> _Assignment_: Reproduce the section of the listing that begins at the line containing "- Easy to create" and finishes at the line containing "3587 sentences containing". Include both end lines and nothing beyond them.

> _Information shown_:
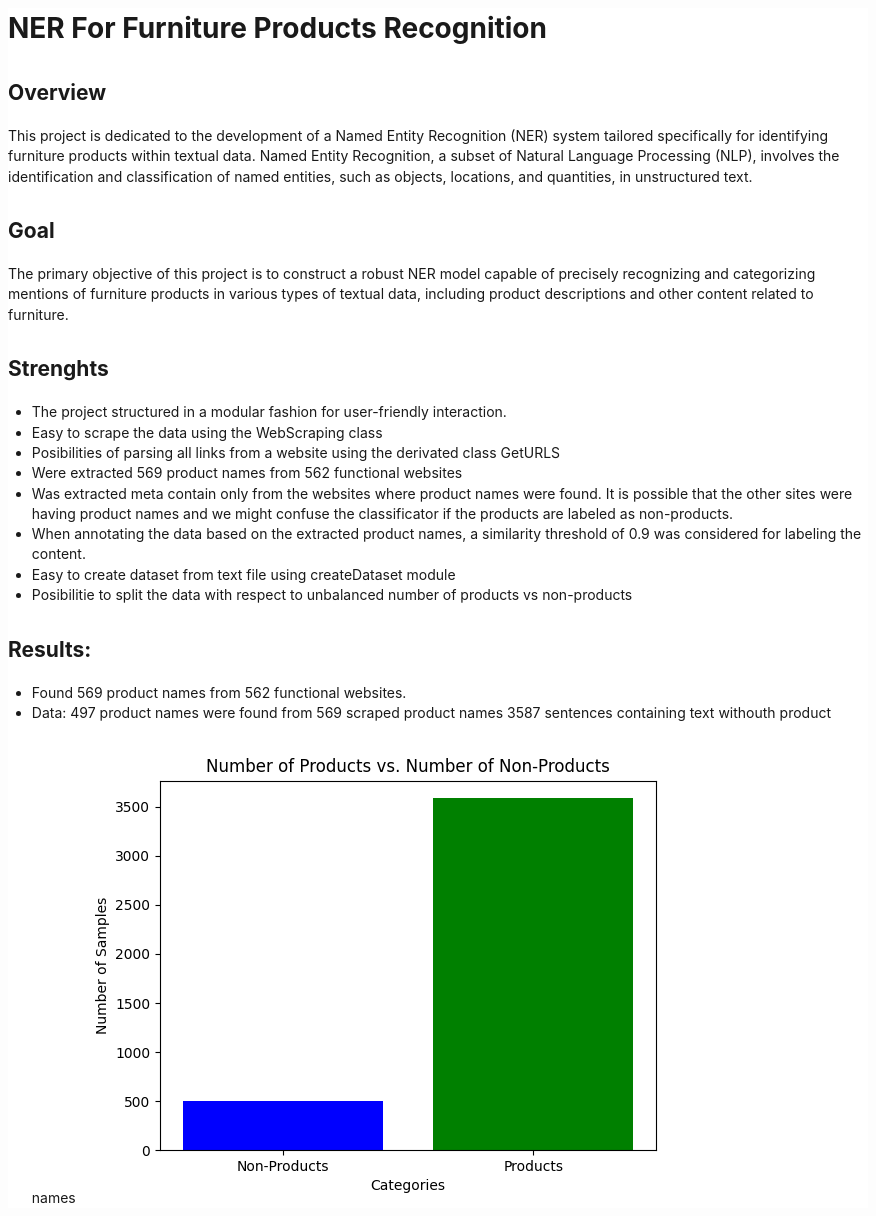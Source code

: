 # NER For Furniture Products Recognition

## Overview
This project is dedicated to the development of a Named Entity Recognition (NER) system tailored specifically for identifying furniture products within textual data. Named Entity Recognition, a subset of Natural Language Processing (NLP), involves the identification and classification of named entities, such as objects, locations, and quantities, in unstructured text.

## Goal
The primary objective of this project is to construct a robust NER model capable of precisely recognizing and categorizing mentions of furniture products in various types of textual data, including product descriptions and other content related to furniture.

## Strenghts
- The project structured in a modular fashion for user-friendly interaction.
- Easy to scrape the data using the WebScraping class
- Posibilities of parsing all links from a website using the derivated class GetURLS
- Were extracted 569 product names from 562 functional websites
- Was extracted meta contain only from the websites where product names were found. It is possible that the other sites were having product names and we might confuse the classificator if the products are labeled as non-products.
- When annotating the data based on the extracted product names, a similarity threshold of 0.9 was considered for labeling the content.
- Easy to create dataset from text file using createDataset module
- Posibilitie to split the data with respect to unbalanced number of products vs non-products

## Results:
- Found 569 product names from 562 functional websites.
- Data: 497 product names were found from 569 scraped product names
         3587 sentences containing text withouth product names
         ![Data balance](https://github.com/LuizaRusnac/nerFurnitureProd/blob/master/unbalanced_classes.png)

> _Task result_:
- Easy to create dataset from text file using createDataset module
- Posibilitie to split the data with respect to unbalanced number of products vs non-products

## Results:
- Found 569 product names from 562 functional websites.
- Data: 497 product names were found from 569 scraped product names
         3587 sentences containing text withouth product names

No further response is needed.